Verrue (VPH — virus du papillome humain)
Types cliniques de verrues
| Type | VPH | Localisation | Aspect |
|---|---|---|---|
| Verrue vulgaire (verruca vulgaris) | VPH 1 + 2 + 4 | Mains + doigts + genoux + coudes + zone périunguéale | Papule ou nodule kératosique ferme + surface rugueuse en «chou-fleur» + couleur chair ou grisâtre + ponctuations noires (capillaires thrombosés = points noirs caractéristiques) + disparition des dermatoglyphes |
| Verrue plantaire (myrmécie) | VPH 1 | Plante du pied + zones d'appui (talon + tête des métatarses) | Lésion endophytique (s'enfonce dans le derme sous la pression) + entourée d'un anneau kératosique + très douloureuse à la pression + ponctuations noires caractéristiques + peut être confondue avec un cor (oeil-de-perdrix) — mais le cor n'a pas de ponctuations noires |
| Verrues mosaïques (en mosaïque) | VPH 2 + 27 | Plante du pied | Placard de multiples petites verrues coalescentes + surface superficielle + moins endophytiques + moins douloureuses que la myrmécie + difficiles à traiter |
| Verrue plane (verruca plana) | VPH 3 + 10 | Visage + front + dos des mains + membres | Papules plates + légèrement surélevées + couleur chair ou légèrement pigmentées + multiples + souvent disposées en lignes (koebnerisation) + prurigineuses parfois |
| Verrue filiformes | VPH 1 + 2 + 4 | Visage (lèvres + nez + paupières) | Projections filiformes + fines + sur un pédicule + aspect de «corne» ou de filament + très caractéristiques |
| Condylomes acuminés (verrues génitales) | VPH 6 + 11 (bas risque) | Région génitale + anale + périnéale | Papules + verrucosités en «crêtes de coq» + rosées ou grisâtres + multiples + IST — voir fiche condylomes |
Traitement
- Abstention thérapeutique (option valide chez l'enfant) : 65 % de régression spontanée en 2 ans + 80 % en 3–4 ans → chez l'enfant avec verrues peu gênantes et non douloureuses + l'attente active est une option raisonnable + particulièrement si le traitement serait douloureux ou anxiogène
- Acide salicylique (traitement de 1re ligne — données les plus solides) : solution ou gel à 12–40 % (Duofilm® + Compound W® + Verrugon®) + application quotidienne après trempage de la zone dans l'eau chaude × 5 min + ponçage doux à la lime ou pierre ponce + application du produit + occlusion (sparadrap) → action kératolytique → destruction progressive de la verrue + taux de guérison 70–75 % après 12 semaines de traitement régulier + bien toléré + peu coûteux + première ligne pour toutes les verrues vulgaires et plantaires
- Cryothérapie à l'azote liquide (−196 °C) : application d'azote liquide par cryospray ou coton-tige sur la verrue → cycles de congélation-décongélation (2 cycles de 20–30 secondes par séance) → destruction des kératinocytes infectés par formation de glace intracellulaire + inflammation puis nécrose + taux de guérison 60–70 % après 3–4 séances à 2–3 semaines d'intervalle + douloureuse + peut causer des ampoules + cicatrices + dyschromie + traitement de choix en consultation médicale pour les verrues adultes réfractaires à l'acide salicylique
- Combinaison acide salicylique + cryothérapie : supérieure à chaque traitement seul selon les méta-analyses → utiliser l'acide salicylique en continu entre les séances de cryothérapie
- Imiquimod crème 5 % (Aldara®) : immunomodulateur topique → stimulation de l'immunité innée locale + activation des lymphocytes T → efficacité modeste sur les verrues vulgaires + mais utilisé pour les condylomes génitaux (approbation FDA) + et les verrues planes (off-label)

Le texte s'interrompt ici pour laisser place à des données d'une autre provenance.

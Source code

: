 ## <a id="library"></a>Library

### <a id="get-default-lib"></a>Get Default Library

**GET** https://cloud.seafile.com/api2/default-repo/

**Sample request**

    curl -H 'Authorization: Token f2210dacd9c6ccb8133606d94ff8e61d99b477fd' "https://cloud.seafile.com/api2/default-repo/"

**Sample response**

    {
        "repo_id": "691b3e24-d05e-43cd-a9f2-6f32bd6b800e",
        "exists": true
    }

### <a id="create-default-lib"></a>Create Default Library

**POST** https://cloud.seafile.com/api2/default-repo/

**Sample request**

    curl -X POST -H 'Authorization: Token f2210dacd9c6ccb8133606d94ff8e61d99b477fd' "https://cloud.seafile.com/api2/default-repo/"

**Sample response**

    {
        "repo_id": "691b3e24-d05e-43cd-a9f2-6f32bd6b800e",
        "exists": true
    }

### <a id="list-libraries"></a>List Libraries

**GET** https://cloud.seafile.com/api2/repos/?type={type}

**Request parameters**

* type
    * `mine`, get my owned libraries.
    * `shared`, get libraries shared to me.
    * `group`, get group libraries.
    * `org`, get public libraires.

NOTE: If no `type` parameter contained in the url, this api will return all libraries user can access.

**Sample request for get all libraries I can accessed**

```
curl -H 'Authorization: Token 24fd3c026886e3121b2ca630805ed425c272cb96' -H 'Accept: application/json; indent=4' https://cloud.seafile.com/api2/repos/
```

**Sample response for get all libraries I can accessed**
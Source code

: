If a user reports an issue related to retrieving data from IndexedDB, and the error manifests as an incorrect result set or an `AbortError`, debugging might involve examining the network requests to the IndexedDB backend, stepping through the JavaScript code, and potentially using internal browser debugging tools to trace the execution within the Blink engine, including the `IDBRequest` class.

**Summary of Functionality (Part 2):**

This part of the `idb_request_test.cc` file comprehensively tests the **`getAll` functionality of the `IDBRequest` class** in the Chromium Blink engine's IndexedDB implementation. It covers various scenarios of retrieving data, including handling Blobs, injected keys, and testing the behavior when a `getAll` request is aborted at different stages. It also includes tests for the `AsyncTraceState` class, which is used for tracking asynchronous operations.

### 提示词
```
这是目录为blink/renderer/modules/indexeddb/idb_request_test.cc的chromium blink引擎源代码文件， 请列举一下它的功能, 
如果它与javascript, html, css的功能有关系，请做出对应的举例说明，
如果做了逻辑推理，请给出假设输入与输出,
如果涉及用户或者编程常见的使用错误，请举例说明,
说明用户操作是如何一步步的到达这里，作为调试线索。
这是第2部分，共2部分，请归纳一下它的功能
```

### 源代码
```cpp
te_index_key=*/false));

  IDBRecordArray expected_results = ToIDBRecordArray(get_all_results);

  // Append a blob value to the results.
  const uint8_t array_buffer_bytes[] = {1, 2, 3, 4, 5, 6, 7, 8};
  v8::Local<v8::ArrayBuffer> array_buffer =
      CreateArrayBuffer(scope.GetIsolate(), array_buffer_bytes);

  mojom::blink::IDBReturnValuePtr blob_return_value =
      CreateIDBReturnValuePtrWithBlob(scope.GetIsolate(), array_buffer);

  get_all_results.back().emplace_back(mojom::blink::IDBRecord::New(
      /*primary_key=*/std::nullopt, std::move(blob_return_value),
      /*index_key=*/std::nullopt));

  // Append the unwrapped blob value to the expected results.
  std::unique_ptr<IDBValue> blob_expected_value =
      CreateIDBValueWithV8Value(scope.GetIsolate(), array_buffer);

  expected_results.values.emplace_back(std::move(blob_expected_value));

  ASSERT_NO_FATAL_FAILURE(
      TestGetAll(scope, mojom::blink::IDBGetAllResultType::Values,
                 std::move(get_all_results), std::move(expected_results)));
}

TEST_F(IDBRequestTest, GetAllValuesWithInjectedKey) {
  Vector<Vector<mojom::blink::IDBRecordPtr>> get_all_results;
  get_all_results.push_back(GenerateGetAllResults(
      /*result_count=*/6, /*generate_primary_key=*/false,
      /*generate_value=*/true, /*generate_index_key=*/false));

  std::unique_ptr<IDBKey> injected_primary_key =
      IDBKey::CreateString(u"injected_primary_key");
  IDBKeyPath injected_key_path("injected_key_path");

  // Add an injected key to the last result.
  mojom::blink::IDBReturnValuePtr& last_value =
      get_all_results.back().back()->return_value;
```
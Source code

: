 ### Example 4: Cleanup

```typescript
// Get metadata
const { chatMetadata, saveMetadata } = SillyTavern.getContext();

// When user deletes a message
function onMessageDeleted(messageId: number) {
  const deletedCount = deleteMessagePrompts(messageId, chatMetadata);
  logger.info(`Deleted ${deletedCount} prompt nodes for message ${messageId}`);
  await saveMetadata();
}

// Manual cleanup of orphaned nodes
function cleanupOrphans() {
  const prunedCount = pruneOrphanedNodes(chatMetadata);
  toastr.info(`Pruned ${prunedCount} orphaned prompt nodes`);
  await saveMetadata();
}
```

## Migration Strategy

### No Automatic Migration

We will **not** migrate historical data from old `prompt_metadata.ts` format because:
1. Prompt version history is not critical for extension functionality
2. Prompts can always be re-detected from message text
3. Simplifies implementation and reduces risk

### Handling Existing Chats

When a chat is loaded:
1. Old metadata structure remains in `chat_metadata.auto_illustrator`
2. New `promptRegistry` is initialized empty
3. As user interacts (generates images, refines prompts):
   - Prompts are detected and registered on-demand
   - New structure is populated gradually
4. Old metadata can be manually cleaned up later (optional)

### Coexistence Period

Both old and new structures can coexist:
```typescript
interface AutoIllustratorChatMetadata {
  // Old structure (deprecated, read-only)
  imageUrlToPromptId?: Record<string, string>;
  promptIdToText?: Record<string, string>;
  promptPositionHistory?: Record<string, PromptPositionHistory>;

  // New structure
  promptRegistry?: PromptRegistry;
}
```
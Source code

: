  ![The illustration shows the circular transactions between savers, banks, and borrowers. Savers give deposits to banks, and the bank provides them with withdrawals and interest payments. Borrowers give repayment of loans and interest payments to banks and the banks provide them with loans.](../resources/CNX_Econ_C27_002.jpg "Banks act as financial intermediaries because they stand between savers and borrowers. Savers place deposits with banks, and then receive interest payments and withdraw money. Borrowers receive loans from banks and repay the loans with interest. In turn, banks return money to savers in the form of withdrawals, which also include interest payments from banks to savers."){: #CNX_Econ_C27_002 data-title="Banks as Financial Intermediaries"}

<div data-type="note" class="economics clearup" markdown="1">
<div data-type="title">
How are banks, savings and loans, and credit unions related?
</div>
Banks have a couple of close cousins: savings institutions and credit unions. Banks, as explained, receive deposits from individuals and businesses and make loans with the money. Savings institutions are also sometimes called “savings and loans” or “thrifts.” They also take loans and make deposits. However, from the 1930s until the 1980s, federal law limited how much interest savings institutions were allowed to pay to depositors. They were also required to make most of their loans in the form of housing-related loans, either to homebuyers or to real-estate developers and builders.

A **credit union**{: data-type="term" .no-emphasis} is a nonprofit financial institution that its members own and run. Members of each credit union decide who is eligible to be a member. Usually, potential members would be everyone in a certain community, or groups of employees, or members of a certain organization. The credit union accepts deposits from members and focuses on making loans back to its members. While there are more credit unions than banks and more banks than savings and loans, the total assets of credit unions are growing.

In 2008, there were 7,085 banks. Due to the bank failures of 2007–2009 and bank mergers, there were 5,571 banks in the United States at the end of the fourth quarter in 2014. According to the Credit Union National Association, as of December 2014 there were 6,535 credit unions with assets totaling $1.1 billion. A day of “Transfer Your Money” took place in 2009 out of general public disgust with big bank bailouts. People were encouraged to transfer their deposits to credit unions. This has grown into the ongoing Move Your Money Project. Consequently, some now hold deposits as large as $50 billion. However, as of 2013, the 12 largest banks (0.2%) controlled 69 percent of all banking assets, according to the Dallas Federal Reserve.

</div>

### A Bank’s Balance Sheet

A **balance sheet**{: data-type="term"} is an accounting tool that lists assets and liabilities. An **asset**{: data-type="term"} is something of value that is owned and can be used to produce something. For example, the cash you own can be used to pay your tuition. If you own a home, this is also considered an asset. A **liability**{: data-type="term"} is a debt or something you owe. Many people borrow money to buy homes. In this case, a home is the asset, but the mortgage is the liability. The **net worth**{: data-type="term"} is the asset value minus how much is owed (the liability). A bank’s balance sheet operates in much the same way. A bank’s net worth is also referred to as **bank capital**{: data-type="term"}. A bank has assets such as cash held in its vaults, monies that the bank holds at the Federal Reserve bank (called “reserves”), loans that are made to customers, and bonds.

- Acide trichloroacétique (ATA 80–90 %) : agent caustique → destruction chimique du tissu → utilisé par le médecin pour les condylomes + et parfois les verrues vulgaires réfractaires + en application contrôlée
- Cantharidine (Canthacur®) : vésicant extrait de l'insecte Lytta vesicatoria → application par le médecin + formation d'une ampoule sous la verrue → décollement et destruction + pas de cicatrice + particulièrement utile chez les enfants (indolore à l'application) + non approuvé dans certains pays mais utilisé en pratique courante au Canada
- Laser CO₂ + electrodesiccation : pour les verrues récalcitrantes + nombreuses + périunguéales + ou chez l'immunodéprimé → sous anesthésie locale + risque de cicatrice
- Immunothérapie au diphénylcyclopropenone (DPCP) : immunothérapie de contact → sensibilisation cutanée → réaction allergique locale → destruction immunologique des verrues + efficace pour les verrues multiples réfractaires + utilisé en dermatologie spécialisée
Vaccination VPH — prévention primaire
- Vaccin Gardasil 9® (nonavalent — VPH 6 + 11 + 16 + 18 + 31 + 33 + 45 + 52 + 58) : protège contre les condylomes génitaux (VPH 6 + 11) + cancer du col utérin + cancer anal + cancers oro-pharyngés + cancers vulvaires + vaginaux + péniens (VPH 16 + 18 + 5 autres génotypes oncogènes)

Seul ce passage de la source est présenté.